I glanced over my shoulder occasionally.

The captive shed bits of clothing like dead leaves peeling away. The flesh beneath, betrayed, crawled with tiny lime and lemon glowing worms. When two of different hues butted heads they sparked and the failed assassin tried to shriek. When the mood took him, One-Eye let the man fall till his nose was a foot off the ground. Frogface whispered into his ear till One-Eye hoisted him up again.

Real low-key. What the hell would he have done if I’d asked for a show?

Goblin caught my eye. I raised an eyebrow. He used deaf sign to tell me, “Company coming. Looks like big stuff.”

I pretended no greater interest than my meal while watching Lady intently. She seemed possessed of no special awareness.

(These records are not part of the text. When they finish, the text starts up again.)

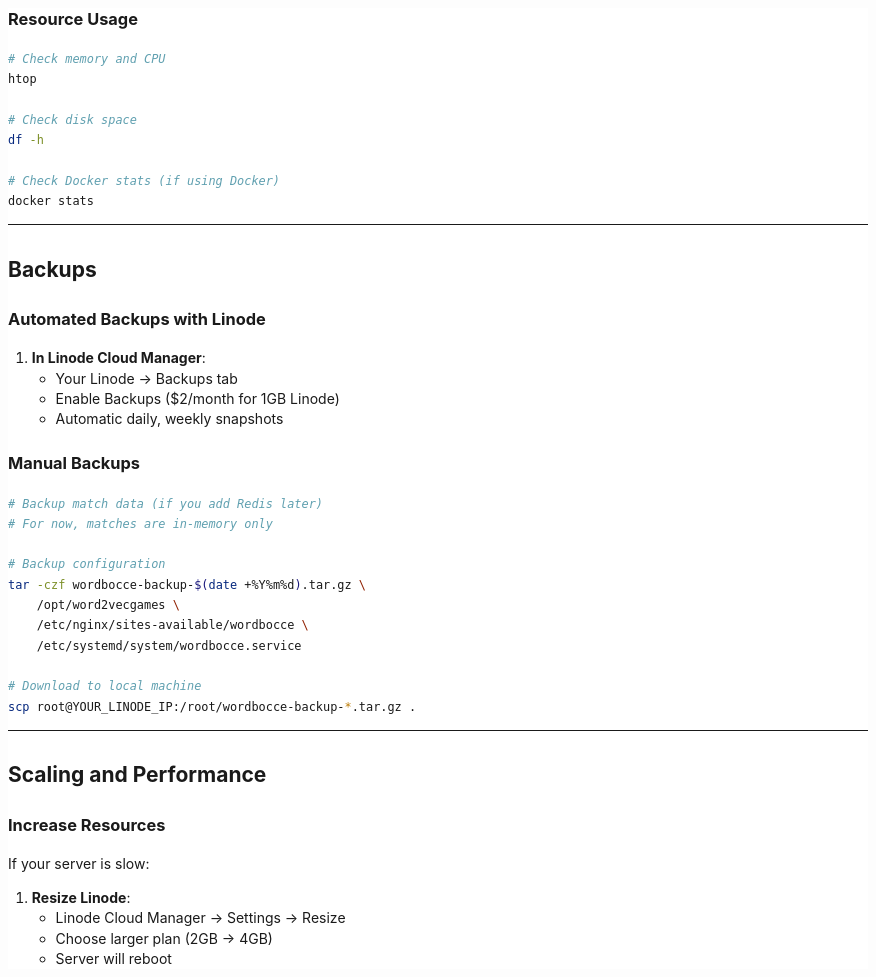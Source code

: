 ### Resource Usage

```bash
# Check memory and CPU
htop

# Check disk space
df -h

# Check Docker stats (if using Docker)
docker stats
```

---

## Backups

### Automated Backups with Linode

1. **In Linode Cloud Manager**:
   - Your Linode → Backups tab
   - Enable Backups ($2/month for 1GB Linode)
   - Automatic daily, weekly snapshots

### Manual Backups

```bash
# Backup match data (if you add Redis later)
# For now, matches are in-memory only

# Backup configuration
tar -czf wordbocce-backup-$(date +%Y%m%d).tar.gz \
    /opt/word2vecgames \
    /etc/nginx/sites-available/wordbocce \
    /etc/systemd/system/wordbocce.service

# Download to local machine
scp root@YOUR_LINODE_IP:/root/wordbocce-backup-*.tar.gz .
```

---

## Scaling and Performance

### Increase Resources

If your server is slow:

1. **Resize Linode**:
   - Linode Cloud Manager → Settings → Resize
   - Choose larger plan (2GB → 4GB)
   - Server will reboot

There were two of them, well dressed and courteous. One was a native, walnut brown but not of negroid stock. The people of Taglios were dark but not negroid. The negroid peoples we had seen there were all visitors from up the river. The other one we knew already, Willow Swan, with the hair as yellow as maize.

Swan spoke to the Nar nearest him while his companion appraised One-Eye’s efforts. I nodded to Goblin, who went to see if he could get any sense from Swan.

He came back looking thoughtful. “Swan says the guy with him is the boss wog around here. His choice of words, not mine.”

“I guess it was bound to come.” I exchanged glances with Lady. She had on her empress’s face, readable as a rock. I wanted to shake her, to hug her, to do something to free up the passion that had appeared so briefly before going underground. She shrugged.

I said, “Invite them to join us. And tell One-Eye to send the imp over. I want him to check on Swan’s translations.”

The serving staff got down on their faces as our guests approached. It was the first time I had seen that kind of behavior in Taglios. Swan’s prince was the real thing.

Swan got right to it. “This here’s the Prahbrindrah Drah, the head guy around here.”

“And you work for him.”

He smiled. “In a left-hand sort of way. Drafted. He wants to know if you’re looking for a commission.”

“You know we’re not.”

“I told him. But he wanted to check it out personal.”

“We’re on a quest.” I thought that sounded dramatic enough.

“A mission from the gods?”

“A what?”

“These Taglians are superstitious. You ought to know that by now. That would be the way to get the quest idea across. Mission from the gods. Sure you couldn’t stick around for a while? Take a break from the road. I know how rough it is, travelling and travelling. And my man needs somebody to do his dirty work. You guys got a rep for handling that stuff.”

“What do you really know about us, Swan?”

He shrugged. “Stories.”

“Stories. Hunh.”

The Prahbrindrah Drah said something.

“He wants to know why that guy is hanging up in the air.”

“Because he tried to stab me in the back. After somebody tried to poison my guards. After a while I’m going to ask him why.”

Swan and the Prahbrindrah chattered. The Prahbrindrah looked irked. He glanced at One-Eye’s pet, chattered some more.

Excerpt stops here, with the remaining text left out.